▶ **Task details**
Your answer must match the material exactly, line for line.

▶ **Data**
________________________________________
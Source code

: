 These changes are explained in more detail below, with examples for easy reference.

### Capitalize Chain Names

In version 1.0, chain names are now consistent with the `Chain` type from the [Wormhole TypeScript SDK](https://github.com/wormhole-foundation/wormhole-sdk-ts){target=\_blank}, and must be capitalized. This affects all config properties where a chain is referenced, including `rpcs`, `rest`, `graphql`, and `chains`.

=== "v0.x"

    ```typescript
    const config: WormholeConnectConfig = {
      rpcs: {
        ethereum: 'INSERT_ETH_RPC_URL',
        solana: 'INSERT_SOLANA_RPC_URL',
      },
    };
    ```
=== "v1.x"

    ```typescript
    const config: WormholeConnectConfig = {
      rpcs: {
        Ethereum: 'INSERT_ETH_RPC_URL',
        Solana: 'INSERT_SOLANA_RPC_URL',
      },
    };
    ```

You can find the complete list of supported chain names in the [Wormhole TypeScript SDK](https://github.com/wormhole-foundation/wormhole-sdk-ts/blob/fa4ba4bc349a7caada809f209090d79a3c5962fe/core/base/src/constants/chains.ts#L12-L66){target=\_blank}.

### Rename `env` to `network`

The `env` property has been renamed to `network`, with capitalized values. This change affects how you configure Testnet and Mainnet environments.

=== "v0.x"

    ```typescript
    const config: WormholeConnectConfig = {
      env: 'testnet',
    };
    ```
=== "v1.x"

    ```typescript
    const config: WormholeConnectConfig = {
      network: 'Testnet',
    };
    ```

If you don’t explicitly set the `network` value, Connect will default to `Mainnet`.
________________________________________
▶ **Answer box**
Source code

: These changes are explained in more detail below, with examples for easy reference.

### Capitalize Chain Names

In version 1.0, chain names are now consistent with the `Chain` type from the [Wormhole TypeScript SDK](https://github.com/wormhole-foundation/wormhole-sdk-ts){target=\_blank}, and must be capitalized. This affects all config properties where a chain is referenced, including `rpcs`, `rest`, `graphql`, and `chains`.

=== "v0.x"

    ```typescript
    const config: WormholeConnectConfig = {
      rpcs: {
        ethereum: 'INSERT_ETH_RPC_URL',
        solana: 'INSERT_SOLANA_RPC_URL',
      },
    };
    ```
=== "v1.x"

    ```typescript
    const config: WormholeConnectConfig = {
      rpcs: {
        Ethereum: 'INSERT_ETH_RPC_URL',
        Solana: 'INSERT_SOLANA_RPC_URL',
      },
    };
    ```

You can find the complete list of supported chain names in the [Wormhole TypeScript SDK](https://github.com/wormhole-foundation/wormhole-sdk-ts/blob/fa4ba4bc349a7caada809f209090d79a3c5962fe/core/base/src/constants/chains.ts#L12-L66){target=\_blank}.

### Rename `env` to `network`

The `env` property has been renamed to `network`, with capitalized values. This change affects how you configure Testnet and Mainnet environments.

=== "v0.x"

    ```typescript
    const config: WormholeConnectConfig = {
      env: 'testnet',
    };
    ```
=== "v1.x"

    ```typescript
    const config: WormholeConnectConfig = {
      network: 'Testnet',
    };
    ```

If you don’t explicitly set the `network` value, Connect will default to `Mainnet`.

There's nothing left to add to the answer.